I saw it the day it came out, went way out of my way to get to the only theater that was showing it, and I loved it. It's one of those things that the theater ruins for you but it's funny anyway  we had people screaming "YO HE SUCKIN' ON HER TOOOOOES" when the sheets flew up during the night.


----------



## hufschmid (Oct 12, 2009)

I love Paranormal thype of activity related stuff, cant wait to watch that movie


----------



## HammerAndSickle (Oct 12, 2009)

they should've named the movie that.

"This fall... in a theater near you... experience the horror of PARANORMAL TYPE OF ACTIVITY RELATED STUFF"


----------



## hufschmid (Oct 12, 2009)

my room is getting cold.......

 it smells bad....

damn  I just farted and the window is open... 

I thought it was a ghost...


----------



## HammerAndSickle (Oct 12, 2009)

Aw DAAAAMN Huf you a zombie or somethin!


----------



## hufschmid (Oct 12, 2009)

HammerAndSickle said:


> Aw DAAAAMN Huf you a zombie or somethin!


----------



## Randy (Oct 12, 2009)

HammerAndSickle said:


> we had people screaming "YO HE SUCKIN' ON HER TOOOOOES" when the sheets flew up during the night.



You need to move out of Baltimore.


----------



## DrakkarTyrannis (Oct 12, 2009)

I keep hearing that the only time the movie picks up pace and actually does anything is within the last few minutes of the movie. And given the state of modern horror movies, I'm not really sure I want to drive all the way out to the only theatre around here that has it just for that.


----------



## matttttYCE (Oct 12, 2009)

DrakkarTyrannis said:


> I keep hearing that the only time the movie picks up pace and actually does anything is within the last few minutes of the movie. And given the state of modern horror movies, I'm not really sure I want to drive all the way out to the only theatre around here that has it just for that.

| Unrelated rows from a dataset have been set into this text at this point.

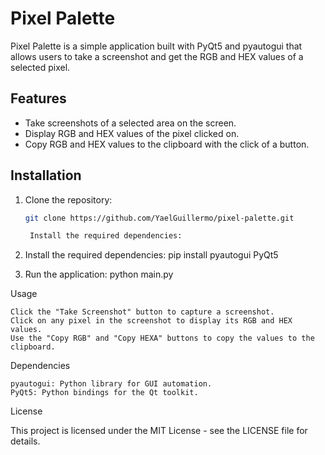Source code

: # Pixel Palette

Pixel Palette is a simple application built with PyQt5 and pyautogui that allows users to take a screenshot and get the RGB and HEX values of a selected pixel.

## Features

- Take screenshots of a selected area on the screen.
- Display RGB and HEX values of the pixel clicked on.
- Copy RGB and HEX values to the clipboard with the click of a button.

## Installation

1. Clone the repository:

   ```bash
   git clone https://github.com/YaelGuillermo/pixel-palette.git

    Install the required dependencies:

   ```

2. Install the required dependencies:
   pip install pyautogui PyQt5

3. Run the application:
   python main.py

Usage

    Click the "Take Screenshot" button to capture a screenshot.
    Click on any pixel in the screenshot to display its RGB and HEX values.
    Use the "Copy RGB" and "Copy HEXA" buttons to copy the values to the clipboard.

Dependencies

    pyautogui: Python library for GUI automation.
    PyQt5: Python bindings for the Qt toolkit.

License

This project is licensed under the MIT License - see the LICENSE file for details.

Dont. I have a better idea.. Wait til it's out on DVD, rent it. Then watch it around 3:00 in the morning with all the lights off in your place, when you are all alone. And then have fun trying to go to sleep. 

At least you'll be sure to not have the movie ruined for you by people in the theater yelling out stupid fucking shit!


----------



## orb451 (Oct 13, 2009)

^^^^I can second that. Wait till it shows up on DVD and watch it alone. I saw it last night in a packed theatre and the experience wasn't too bad all things considered (no hoodlums screaming @ the screen). But definitely would have been better alone or with a small group of people.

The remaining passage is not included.